Quo Vadis, Aida? tells the story of one of those pieces, the Srebrenica massacre, where Ratko Mladic‘s Bosnian Serb forces killed some 8 thousand Bosnian Muslim boys and men, on 11 July 1995; the worst mass murder in Europe since WWII. After taking the town (what’s left of it) and having the Mayor and his administration ‘recalled’ in the most brusque way imaginable, the army descends on an abandoned factory/warehouse where some 4,000 villagers huddle under the ‘protection’ of Dutch peace-keepers, many thousands outside the gates, in the scorching heat, clamouring to get in. (Beautifully shot, the plight and manifest despair of the civilians is eerily reminiscent of scenes at Hamid Karzai International Airport last year).
Aida, a Bosnian translator, has to afford communications between the city councillors, her fellow villagers and the UN forces, all the while striving to save her husband and two sons from a fate she fears will be deadly. It makes for a very sad, indeed, harrowing film, told in the most clear and pure terms, with none of the hand-wringing or false moralizing we tend to get nowadays. The coda to the film, the same village in winter now, years hence, is as satisfying as it is almost surreal and vaguely ominous: evil casts a long shadow and may replicate. The direction here and throughout is as sure and tastefully stark as possible.

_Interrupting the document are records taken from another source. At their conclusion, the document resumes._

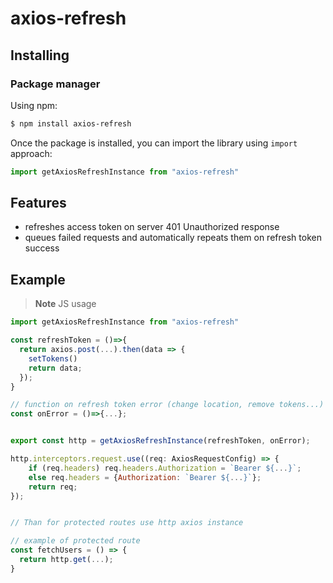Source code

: # axios-refresh

## Installing

### Package manager

Using npm:

```bash
$ npm install axios-refresh
```

Once the package is installed, you can import the library using `import` approach:

```js
import getAxiosRefreshInstance from "axios-refresh"
```

## Features

+ refreshes access token on server 401 Unauthorized response
+ queues failed requests and automatically repeats them on refresh token success

## Example

> **Note** JS usage

```js
import getAxiosRefreshInstance from "axios-refresh"

const refreshToken = ()=>{
  return axios.post(...).then(data => {
    setTokens()
    return data;
  });
}

// function on refresh token error (change location, remove tokens...) 
const onError = ()=>{...};


export const http = getAxiosRefreshInstance(refreshToken, onError);

http.interceptors.request.use((req: AxiosRequestConfig) => {
    if (req.headers) req.headers.Authorization = `Bearer ${...}`;
    else req.headers = {Authorization: `Bearer ${...}`};
    return req;
});


// Than for protected routes use http axios instance

// example of protected route
const fetchUsers = () => {
  return http.get(...);
}
```
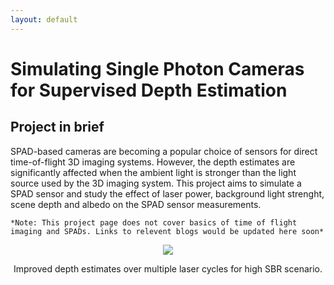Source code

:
 ```yaml
---
layout: default
---
```


# Simulating Single Photon Cameras for Supervised Depth Estimation


## Project in brief
SPAD-based cameras are becoming a popular choice of sensors for direct time-of-flight 3D imaging systems. However, the depth estimates are significantly affected when the ambient light is stronger than the light source used by the 3D imaging system. This project aims to simulate a SPAD sensor and study the effect of laser power, background light strenght, scene depth and albedo on the SPAD sensor measurements.

`*Note: This project page does not cover basics of time of flight imaging and SPADs. Links to relevent blogs would be updated here soon*`

<p align='center'>
  <img src='/images/High_SBR.gif'>
</p>
<p align='center'>
    Improved depth estimates over multiple laser cycles for high SBR scenario.
</p>
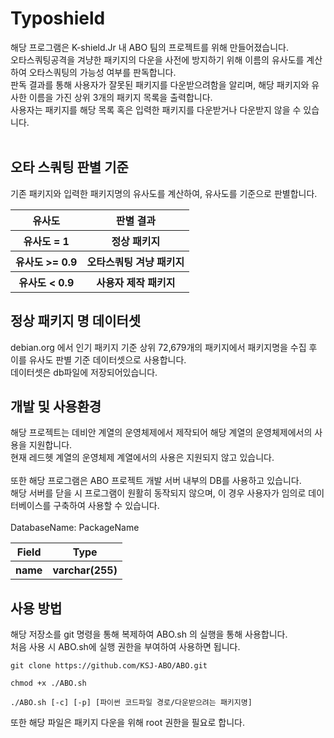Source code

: # Typoshield

해당 프로그램은 K-shield.Jr 내 ABO 팀의 프로젝트를 위해 만들어졌습니다.<br>
오타스쿼팅공격을 겨냥한 패키지의 다운을 사전에 방지하기 위해 이름의 유사도를 계산하여 오타스쿼팅의 가능성 여부를 판독합니다.<br>
판독 결과를 통해 사용자가 잘못된 패키지를 다운받으려함을 알리며, 해당 패키지와 유사한 이름을 가진 상위 3개의 패키지 목록을 출력합니다.<br>
사용자는 패키지를 해당 목록 혹은 입력한 패키지를 다운받거나 다운받지 않을 수 있습니다.<br><br>

오타 스쿼팅 판별 기준
-------------
기존 패키지와 입력한 패키지명의 유사도를 계산하여, 유사도를 기준으로 판별합니다.<br>
<table>
  <tr>
    <th> 유사도 </th>
    <th> 판별 결과 </th>
  </tr>
  <tr>
    <th> 유사도 = 1 </th>
    <th> 정상 패키지 </th>
  </tr>
  <tr>
    <th> 유사도 >= 0.9 </th>
    <th> 오타스쿼팅 겨냥 패키지 </th>
  </tr>
  <tr>
    <th> 유사도 < 0.9 </th>
    <th> 사용자 제작 패키지 </th>
  </tr>
</table>


정상 패키지 명 데이터셋
-------------

debian.org 에서 인기 패키지 기준 상위 72,679개의 패키지에서 패키지명을 수집 후 이를 유사도 판별 기준 데이터셋으로 사용합니다.<br>
데이터셋은 db파일에 저장되어있습니다.


개발 및 사용환경
-------------
해당 프로젝트는 데비안 계열의 운영체제에서 제작되어 해당 계열의 운영체제에서의 사용을 지원합니다.<br>
현재 레드헷 계열의 운영체제 계열에서의 사용은 지원되지 않고 있습니다.<br><br>
또한 해당 프로그램은 ABO 프로젝트 개발 서버 내부의 DB를 사용하고 있습니다.<br>
해당 서버를 닫을 시 프로그램이 원활히 동작되지 않으며, 이 경우 사용자가 임의로 데이터베이스를 구축하여 사용할 수 있습니다.<br>
<br>
DatabaseName: PackageName
<table>
  
  <tr>
    <th>Field</th><th>Type</th>
  </tr>
  <tr>
    <th>name</th><th>varchar(255)</th>
  </tr>
</table>

사용 방법
-------------
해당 저장소를 git 명령을 통해 복제하여 ABO.sh 의 실행을 통해 사용합니다.<br>
처음 사용 시 ABO.sh에 실행 권한을 부여하여 사용하면 됩니다.<br>
```
git clone https://github.com/KSJ-ABO/ABO.git
```
```
chmod +x ./ABO.sh
```
```
./ABO.sh [-c] [-p] [파이썬 코드파일 경로/다운받으려는 패키지명]
```
또한 해당 파일은 패키지 다운을 위해 root 권한을 필요로 합니다.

The entire cast is superb. Without detracting from anybody, we must single out Johan Heldenbergh as the frustrated and feckless colonel of the peacekeepers; Raymond Thiry as his exasperated 2IC (both abandoned by the UN and left to negotiate with – i.e., be shoved aside by – Mladic); Izudin Bajrović as Aida’s husband; the magnificent, malignant, cynical and truly formidable Mladic (Boris Isaković) and his henchman (Emir Hadžihafizbegović). Best for last – Jasna Đuričić, as Aida, gives an astounding performance.